Since `.mean()` can be applied to multiple columns at once, why is it that applying `.mean()` directly to `gapminder` doesn't work? 

In [None]:
# what happens when you try to apply the .mean() method to the entire gapminder DataFrame?


In [None]:
# show gapminder to try to figure out why the above command failed


### Extracting columns of a particular type

You can extract all of the numeric columns of gapminder using the `.select_dtypes()` method, and then apply the `.mean()` method to the resulting DataFrame:

In [None]:
# apply the .mean() method to the gapminder DataFrame
# but only to the columns of type 'number' extracted using .select_dtypes()



### Other statistical summaries: sum, median, std

The sum:

In [None]:
# apply the .sum() method to the gapminder DataFrame, but only to the columns of type 'number'


The median:

In [None]:
# apply the .median() method to the gapminder DataFrame, but only to the columns of type 'number'


The standard deviation:

In [None]:
# apply the .std() method to the gapminder DataFrame, but only to the columns of type 'number'


### Counting the number of unique categorical values with the `value_counts()` method

While the above methods can only be used for numeric (float or integer) columns, there are some summaries that you can use for categorical columns too. 

The `.value_counts()` method will compute the number of times each unique value appears in a column.

In [None]:
# apply the .value_counts() method to the country column of the gapminder DataFrame


And the `continent` column:

In [None]:
# apply the .value_counts() method to the continent column of the gapminder DataFrame


## Exercise

Compute the average life expectancy for all countries in Asia in the year 1992.

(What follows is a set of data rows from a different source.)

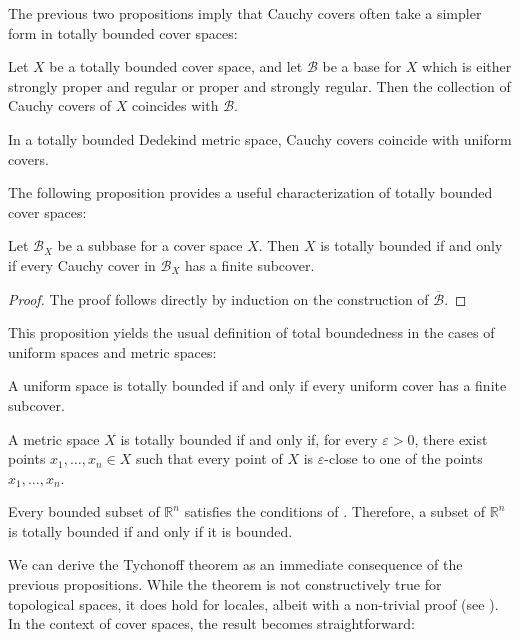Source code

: \documentclass[reqno]{amsart}
\theoremstyle{definition}
\theoremstyle{remark}
\numberwithin{figure}{section}
\begin{document}
The previous two propositions imply that Cauchy covers often take a simpler form in totally bounded cover spaces:

\begin{cor}
Let $X$ be a totally bounded cover space, and let $\mathcal{B}$ be a base for $X$ which is either strongly proper and regular or proper and strongly regular.
Then the collection of Cauchy covers of $X$ coincides with $\mathcal{B}$.
\end{cor}

\begin{cor}
In a totally bounded Dedekind metric space, Cauchy covers coincide with uniform covers.
\end{cor}

The following proposition provides a useful characterization of totally bounded cover spaces:

\begin{prop}[tb-aux]
Let $\mathcal{B}_X$ be a subbase for a cover space $X$.
Then $X$ is totally bounded if and only if every Cauchy cover in $\mathcal{B}_X$ has a finite subcover.
\end{prop}
\begin{proof}
The proof follows directly by induction on the construction of $\overline{\mathcal{B}}$.
\end{proof}

This proposition yields the usual definition of total boundedness in the cases of uniform spaces and metric spaces:

\begin{cor}
A uniform space is totally bounded if and only if every uniform cover has a finite subcover.
\end{cor}

\begin{cor}[tb-metric]
A metric space $X$ is totally bounded if and only if, for every $\varepsilon > 0$,
there exist points $x_1, \ldots, x_n \in X$ such that every point of $X$ is $\varepsilon$-close to one of the points $x_1, \ldots, x_n$.
\end{cor}

\begin{example}
Every bounded subset of $\mathbb{R}^n$ satisfies the conditions of .
Therefore, a subset of $\mathbb{R}^n$ is totally bounded if and only if it is bounded.
\end{example}

We can derive the Tychonoff theorem as an immediate consequence of the previous propositions.
While the theorem is not constructively true for topological spaces, it does hold for locales, albeit with a non-trivial proof (see \cite{vickers-tychonoff,vickers-compact}).
In the context of cover spaces, the result becomes straightforward:
\end{document}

## Standardizing a DataFrame

Let's create a version of gapminder that just contains the numeric columns:

In [None]:
# create gapminder_numeric, a subset of gapminder that contains only the columns of type 'number'


Note that Pandas' will perform mathematical operations column-wise, so standardization can be done by subtracting the mean and dividing by the standard deviation:

In [None]:
# create gapminder_std, which contains the standardized values of gapminder_numeric

# look at gapminder_std